Un drame a endeuillé la communauté guinéenne de Namur dans la soirée du dimanche 14 décembre 2025. Adamo Condé, 34 ans, a perdu la vie à la suite d’une intervention policière qui a dégénéré. Touché par plusieurs tirs, le jeune homme est décédé sur place. Quatre policiers ont également été grièvement blessés lors de l’opération.
Selon les premiers éléments, la police est intervenue à la suite d’une altercation. Les circonstances exactes ayant conduit à l’usage de l’arme à feu restent toutefois au cœur des interrogations. Une instruction judiciaire a été ouverte afin de déterminer la légalité des tirs et d’établir les responsabilités.
Au sein de la communauté guinéenne de Namur, l’émotion est vive. Famille, proches et membres de la diaspora expriment colère et incompréhension face à ce qu’ils qualifient d’intervention disproportionnée. Le slogan « Trois coups de feu, c’est trop » revient avec insistance, traduisant une exigence claire : que toute la lumière soit faite sur les circonstances de la mort d’Adamo Condé.

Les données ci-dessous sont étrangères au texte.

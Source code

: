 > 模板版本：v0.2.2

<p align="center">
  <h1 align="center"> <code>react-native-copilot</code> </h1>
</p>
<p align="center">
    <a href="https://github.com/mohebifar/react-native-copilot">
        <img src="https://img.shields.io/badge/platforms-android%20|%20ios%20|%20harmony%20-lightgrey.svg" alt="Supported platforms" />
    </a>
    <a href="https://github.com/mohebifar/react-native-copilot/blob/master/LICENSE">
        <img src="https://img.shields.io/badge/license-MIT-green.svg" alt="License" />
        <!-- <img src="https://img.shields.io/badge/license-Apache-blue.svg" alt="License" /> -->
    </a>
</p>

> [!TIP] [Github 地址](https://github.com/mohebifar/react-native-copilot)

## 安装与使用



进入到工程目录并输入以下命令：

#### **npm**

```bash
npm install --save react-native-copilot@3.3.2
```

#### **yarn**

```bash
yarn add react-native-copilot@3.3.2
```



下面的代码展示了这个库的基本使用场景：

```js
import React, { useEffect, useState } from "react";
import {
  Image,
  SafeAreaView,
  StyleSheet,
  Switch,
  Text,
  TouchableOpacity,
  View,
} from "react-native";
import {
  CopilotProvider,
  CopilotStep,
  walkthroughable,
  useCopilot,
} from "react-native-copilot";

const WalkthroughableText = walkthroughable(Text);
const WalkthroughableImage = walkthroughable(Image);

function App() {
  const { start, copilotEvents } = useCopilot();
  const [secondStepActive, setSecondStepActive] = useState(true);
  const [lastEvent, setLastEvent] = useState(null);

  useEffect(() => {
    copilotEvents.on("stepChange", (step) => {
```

Des voix s’élèvent pour demander des explications transparentes, l’accès aux éléments de l’enquête et, le cas échéant, des sanctions si des fautes sont établies. La communauté guinéenne souhaite être entendue par les autorités et appelle à une enquête impartiale, dans le respect de la mémoire de la victime.
Alors que la justice suit son cours, ce drame relance le débat sur l’usage de la force lors des interventions policières et sur la nécessité d’un dialogue apaisé entre les forces de l’ordre et les communautés. À Namur, l’attente est forte, celle de la vérité, de la justice et du respect dû à une vie perdue.